|North Sea Flood, 1953|
In February 1953, a North Sea storm struck the Dutch coastline. With characteristics of a hurricane, the 60mph winds blowing clockwise around a central high produced a storm surge of nearly 14 feet.
Water flowed inland through series of open estuaries and penetrated even smaller conduits such as shipping channels and canals.
The dikes were not designed to hold against such high water levels.
Dikes at the polder side broke first, since they were the least maintained.
Reinforcements of the dikes had been done on the sea side, since it was expected that this side would be the weakest. However, the water flowed over the dikes and hollowed them out from the land side.
In all, over 89 dikes failed. Damages and breaches were found over a distance of 187 kilometers.
Around 3 am the dikes began to fail. Most residents had no warning before the water reached their homes.
The tide finally retreated and water levels dropped later that morning. Residents moved to higher areas and took refuge on their roofs.

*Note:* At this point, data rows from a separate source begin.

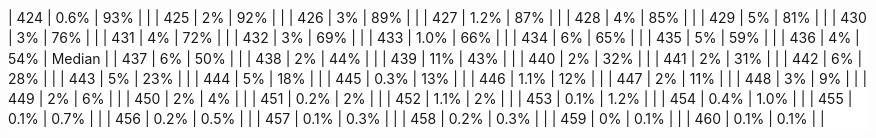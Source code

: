 | 424 | 0.6% | 93% |  |
| 425 | 2% | 92% |  |
| 426 | 3% | 89% |  |
| 427 | 1.2% | 87% |  |
| 428 | 4% | 85% |  |
| 429 | 5% | 81% |  |
| 430 | 3% | 76% |  |
| 431 | 4% | 72% |  |
| 432 | 3% | 69% |  |
| 433 | 1.0% | 66% |  |
| 434 | 6% | 65% |  |
| 435 | 5% | 59% |  |
| 436 | 4% | 54% | Median |
| 437 | 6% | 50% |  |
| 438 | 2% | 44% |  |
| 439 | 11% | 43% |  |
| 440 | 2% | 32% |  |
| 441 | 2% | 31% |  |
| 442 | 6% | 28% |  |
| 443 | 5% | 23% |  |
| 444 | 5% | 18% |  |
| 445 | 0.3% | 13% |  |
| 446 | 1.1% | 12% |  |
| 447 | 2% | 11% |  |
| 448 | 3% | 9% |  |
| 449 | 2% | 6% |  |
| 450 | 2% | 4% |  |
| 451 | 0.2% | 2% |  |
| 452 | 1.1% | 2% |  |
| 453 | 0.1% | 1.2% |  |
| 454 | 0.4% | 1.0% |  |
| 455 | 0.1% | 0.7% |  |
| 456 | 0.2% | 0.5% |  |
| 457 | 0.1% | 0.3% |  |
| 458 | 0.2% | 0.3% |  |
| 459 | 0% | 0.1% |  |
| 460 | 0.1% | 0.1% |  |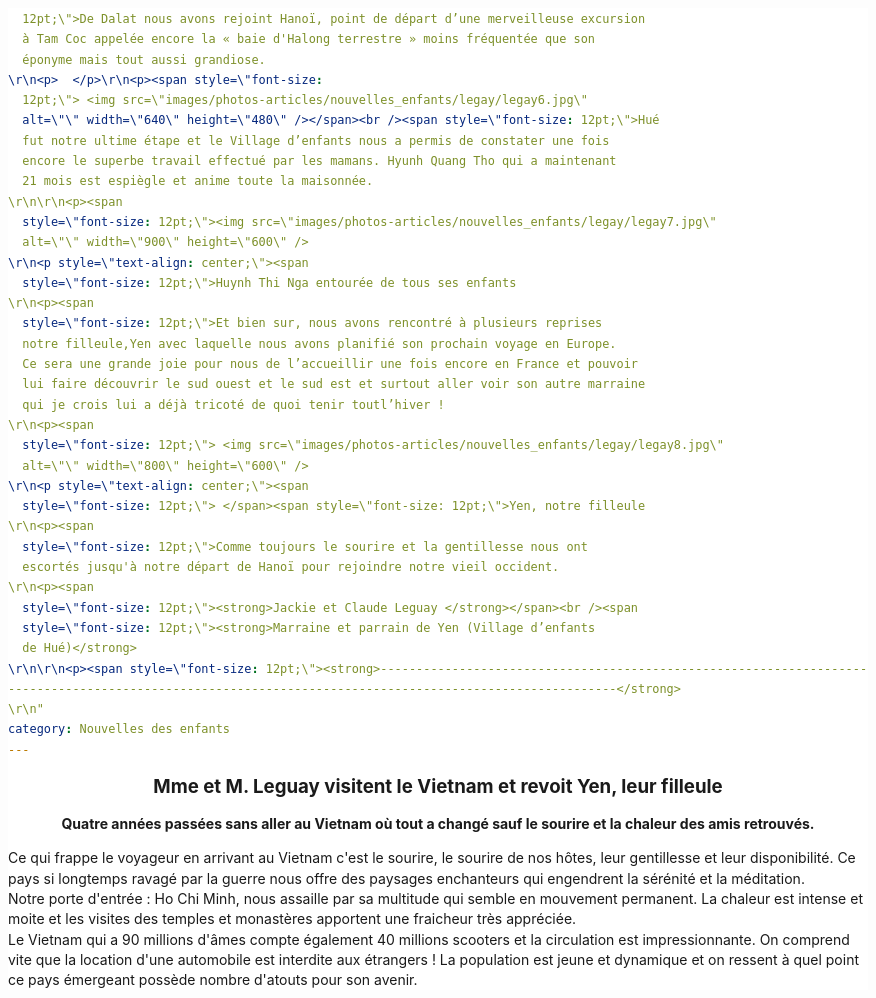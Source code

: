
 ```yaml
  12pt;\">De Dalat nous avons rejoint Hanoï, point de départ d’une merveilleuse excursion
  à Tam Coc appelée encore la « baie d'Halong terrestre » moins fréquentée que son
  éponyme mais tout aussi grandiose.
\r\n<p>  </p>\r\n<p><span style=\"font-size:
  12pt;\"> <img src=\"images/photos-articles/nouvelles_enfants/legay/legay6.jpg\"
  alt=\"\" width=\"640\" height=\"480\" /></span><br /><span style=\"font-size: 12pt;\">Hué
  fut notre ultime étape et le Village d’enfants nous a permis de constater une fois
  encore le superbe travail effectué par les mamans. Hyunh Quang Tho qui a maintenant
  21 mois est espiègle et anime toute la maisonnée.
\r\n\r\n<p><span
  style=\"font-size: 12pt;\"><img src=\"images/photos-articles/nouvelles_enfants/legay/legay7.jpg\"
  alt=\"\" width=\"900\" height=\"600\" />
\r\n<p style=\"text-align: center;\"><span
  style=\"font-size: 12pt;\">Huynh Thi Nga entourée de tous ses enfants
\r\n<p><span
  style=\"font-size: 12pt;\">Et bien sur, nous avons rencontré à plusieurs reprises
  notre filleule,Yen avec laquelle nous avons planifié son prochain voyage en Europe.
  Ce sera une grande joie pour nous de l’accueillir une fois encore en France et pouvoir
  lui faire découvrir le sud ouest et le sud est et surtout aller voir son autre marraine
  qui je crois lui a déjà tricoté de quoi tenir toutl’hiver !
\r\n<p><span
  style=\"font-size: 12pt;\"> <img src=\"images/photos-articles/nouvelles_enfants/legay/legay8.jpg\"
  alt=\"\" width=\"800\" height=\"600\" />
\r\n<p style=\"text-align: center;\"><span
  style=\"font-size: 12pt;\"> </span><span style=\"font-size: 12pt;\">Yen, notre filleule
\r\n<p><span
  style=\"font-size: 12pt;\">Comme toujours le sourire et la gentillesse nous ont
  escortés jusqu'à notre départ de Hanoï pour rejoindre notre vieil occident.
\r\n<p><span
  style=\"font-size: 12pt;\"><strong>Jackie et Claude Leguay </strong></span><br /><span
  style=\"font-size: 12pt;\"><strong>Marraine et parrain de Yen (Village d’enfants
  de Hué)</strong>
\r\n\r\n<p><span style=\"font-size: 12pt;\"><strong>---------------------------------------------------------------------------------------------------------------------------------------------------------</strong>
\r\n"
category: Nouvelles des enfants
---
```

<p style="text-align: center;"><span style="font-size: 14pt;"><strong>Mme et M. Leguay visitent le Vietnam et revoit Yen, leur filleule</strong>

<p style="text-align: center;"><strong>Quatre années passées sans aller au Vietnam où tout a changé sauf le sourire et la chaleur des amis retrouvés.</strong>

<p>Ce qui frappe le voyageur en arrivant au Vietnam c'est le sourire, le sourire de nos hôtes, leur gentillesse et leur disponibilité. Ce pays si longtemps ravagé par la guerre nous offre des paysages enchanteurs qui engendrent la sérénité et la méditation. </span><br />Notre porte d'entrée : Ho Chi Minh, nous assaille par sa multitude qui semble en mouvement permanent. La chaleur est intense et moite et les visites des temples et monastères apportent une fraicheur très appréciée.</span><br /> Le Vietnam qui a 90 millions d'âmes compte également 40 millions scooters et la circulation est impressionnante. On comprend vite que la location d'une automobile est interdite aux étrangers ! La population est jeune et dynamique et on ressent à quel point ce pays émergeant possède nombre d'atouts pour son avenir.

Individual rescue efforts began. Villagers used boats to look for victims to help them to higher ground.
Radio and telephone communications were cut off, so the extent of the devastation was unknown to the outside world.
Conditions were worsened by a second flood that afternoon. Dikes that were already breached provided easy access for water to pour into the polders.
Many homes that survived the first flood collapsed during this one.
Wide scale recovery efforts began the next day.
By the night of February 3rd, the storm had cleared. Within a few days, all rescue efforts were completed and inspections of the damage began.